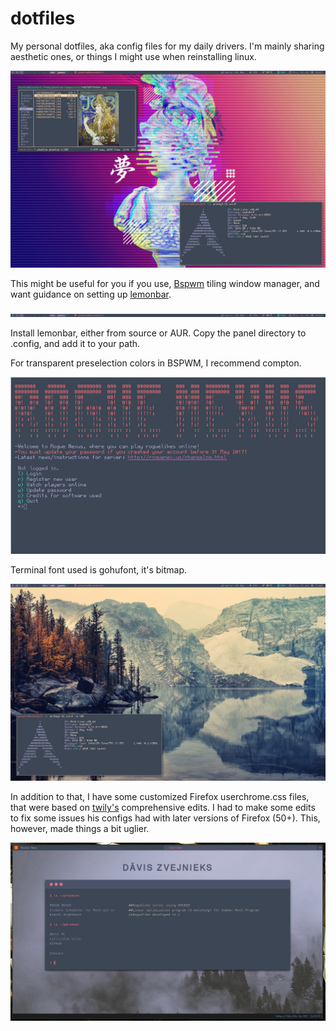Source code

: # dotfiles

My personal dotfiles, aka config files for my daily drivers. I'm mainly sharing aesthetic ones, or things I might use when reinstalling linux. 

![My tiling wm bspwm](/img/float_window_1.png)

This might be useful for you if you use, [Bspwm](https://github.com/baskerville/bspwm) tiling window manager, and want guidance on setting up [lemonbar](https://github.com/LemonBoy/bar).

![lemonbar](img/lemonbar_1.png)

Install lemonbar, either from source or AUR. Copy the panel directory to .config, and add it to your path.

For transparent preselection colors in BSPWM, I recommend compton.

![Terminal](img/terminal_1.png)

Terminal font used is gohufont, it's bitmap. 

![... and again.](/img/float_window_2.png)

In addition to that, I have some customized Firefox userchrome.css files, that were based on [twily's](http://twily.info/) comprehensive edits. I had to make some edits to fix some issues his configs had with later versions of Firefox (50+). This, however, made things a bit uglier.

![firefox](/img/firefox_1.png)

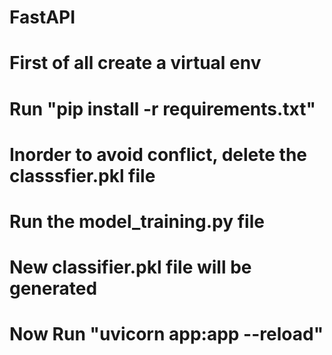 # FastAPI

# First of all create a virtual env

# Run "pip install -r requirements.txt"

# Inorder to avoid conflict, delete the classsfier.pkl file

# Run the model_training.py file

# New classifier.pkl file will be generated

# Now Run "uvicorn app:app --reload"
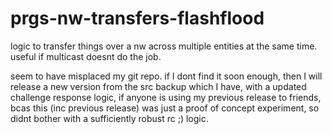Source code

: # prgs-nw-transfers-flashflood
logic to transfer things over a nw across multiple entities at the same time. useful if multicast doesnt do the job.

seem to have misplaced my git repo. if I dont find it soon enough, then I will release a new version from the src backup which I have, with a updated challenge response logic, if anyone is using my previous release to friends, bcas this (inc previous release) was just a proof of concept experiment, so didnt bother with a sufficiently robust rc ;) logic.
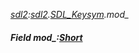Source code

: _[sdl2](../../modules/sdl2/sdl2-module.md):[sdl2](../../modules/sdl2/sdl2-module.md).[SDL\_Keysym](../../modules/sdl2/sdl2-sdl_keysym.md).mod\__
##### Field mod\_:[Short](../../modules/wonkey/wonkey-types-short.md)
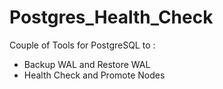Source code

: # Postgres_Health_Check
Couple of Tools for PostgreSQL to :
- Backup WAL and Restore WAL
- Health Check and Promote Nodes

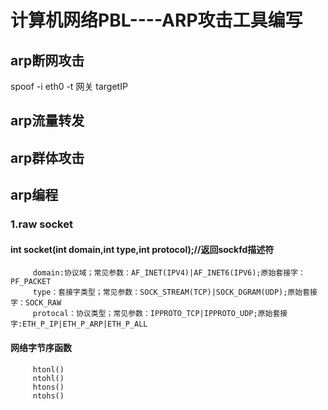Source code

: # 计算机网络PBL----ARP攻击工具编写
## arp断网攻击
spoof -i eth0 -t 网关 targetIP
## arp流量转发
## arp群体攻击
## arp编程
###   1.raw socket
####     int socket(int domain,int type,int protocol);//返回sockfd描述符
         domain:协议域；常见参数：AF_INET(IPV4)|AF_INET6(IPV6);原始套接字：PF_PACKET
         type：套接字类型；常见参数：SOCK_STREAM(TCP)|SOCK_DGRAM(UDP);原始套接字：SOCK_RAW
         protocal：协议类型；常见参数：IPPROTO_TCP|IPPROTO_UDP;原始套接字:ETH_P_IP|ETH_P_ARP|ETH_P_ALL
####     网络字节序函数
         htonl()
         ntohl()
         htons()
         ntohs()

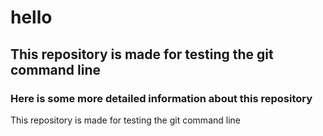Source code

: # hello
## This repository is made for testing the git command line
### Here is some more detailed information about this repository
This repository is made for testing the git command line
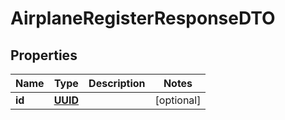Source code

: 
# AirplaneRegisterResponseDTO

## Properties
Name | Type | Description | Notes
------------ | ------------- | ------------- | -------------
**id** | [**UUID**](UUID.md) |  |  [optional]




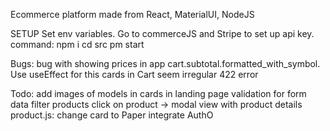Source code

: Ecommerce platform made from React, MaterialUI, NodeJS

SETUP
Set env variables. Go to commerceJS and Stripe to set up api key.
command:
npm i
cd src
pm start

Bugs:
bug with showing prices in app cart.subtotal.formatted_with_symbol. Use useEffect for this
cards in Cart seem irregular
422 error

Todo:
add images of models in cards in landing page
validation for form data
filter products
click on product -> modal view with product details
product.js: change card to Paper
integrate AuthO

_ _ _ _ _

Task brief:
Pictures stay out of the copy; please restate every record above exactly.

Response:
Source code

: # dotfiles

My personal dotfiles, aka config files for my daily drivers. I'm mainly sharing aesthetic ones, or things I might use when reinstalling linux. 

![My tiling wm bspwm](/img/float_window_1.png)

This might be useful for you if you use, [Bspwm](https://github.com/baskerville/bspwm) tiling window manager, and want guidance on setting up [lemonbar](https://github.com/LemonBoy/bar).

![lemonbar](img/lemonbar_1.png)

Install lemonbar, either from source or AUR. Copy the panel directory to .config, and add it to your path.

For transparent preselection colors in BSPWM, I recommend compton.

![Terminal](img/terminal_1.png)

Terminal font used is gohufont, it's bitmap. 

![... and again.](/img/float_window_2.png)

In addition to that, I have some customized Firefox userchrome.css files, that were based on [twily's](http://twily.info/) comprehensive edits. I had to make some edits to fix some issues his configs had with later versions of Firefox (50+). This, however, made things a bit uglier.

![firefox](/img/firefox_1.png)

 # FastAPI

# First of all create a virtual env

# Run "pip install -r requirements.txt"

# Inorder to avoid conflict, delete the classsfier.pkl file

# Run the model_training.py file

# New classifier.pkl file will be generated

# Now Run "uvicorn app:app --reload"
Source code

: # prgs-nw-transfers-flashflood
logic to transfer things over a nw across multiple entities at the same time. useful if multicast doesnt do the job.

seem to have misplaced my git repo. if I dont find it soon enough, then I will release a new version from the src backup which I have, with a updated challenge response logic, if anyone is using my previous release to friends, bcas this (inc previous release) was just a proof of concept experiment, so didnt bother with a sufficiently robust rc ;) logic.
Source code

: _[sdl2](../../modules/sdl2/sdl2-module.md):[sdl2](../../modules/sdl2/sdl2-module.md).[SDL\_Keysym](../../modules/sdl2/sdl2-sdl_keysym.md).mod\__
##### Field mod\_:[Short](../../modules/wonkey/wonkey-types-short.md)
Source code

: # Postgres_Health_Check
Couple of Tools for PostgreSQL to :
- Backup WAL and Restore WAL
- Health Check and Promote Nodes

Source code

: # 计算机网络PBL----ARP攻击工具编写
## arp断网攻击
spoof -i eth0 -t 网关 targetIP
## arp流量转发
## arp群体攻击
## arp编程
###   1.raw socket
####     int socket(int domain,int type,int protocol);//返回sockfd描述符
         domain:协议域；常见参数：AF_INET(IPV4)|AF_INET6(IPV6);原始套接字：PF_PACKET
         type：套接字类型；常见参数：SOCK_STREAM(TCP)|SOCK_DGRAM(UDP);原始套接字：SOCK_RAW
         protocal：协议类型；常见参数：IPPROTO_TCP|IPPROTO_UDP;原始套接字:ETH_P_IP|ETH_P_ARP|ETH_P_ALL
####     网络字节序函数
         htonl()
         ntohl()
         htons()
         ntohs()

Source code

: # hello
## This repository is made for testing the git command line
### Here is some more detailed information about this repository
This repository is made for testing the git command line
Source code

: 
# AirplaneRegisterResponseDTO

## Properties
Name | Type | Description | Notes
------------ | ------------- | ------------- | -------------
**id** | [**UUID**](UUID.md) |  |  [optional]




Source code

: Ecommerce platform made from React, MaterialUI, NodeJS

SETUP
Set env variables. Go to commerceJS and Stripe to set up api key.
command:
npm i
cd src
pm start

Bugs:
bug with showing prices in app cart.subtotal.formatted_with_symbol. Use useEffect for this
cards in Cart seem irregular
422 error

Todo:
add images of models in cards in landing page
validation for form data
filter products
click on product -> modal view with product details
product.js: change card to Paper
integrate AuthO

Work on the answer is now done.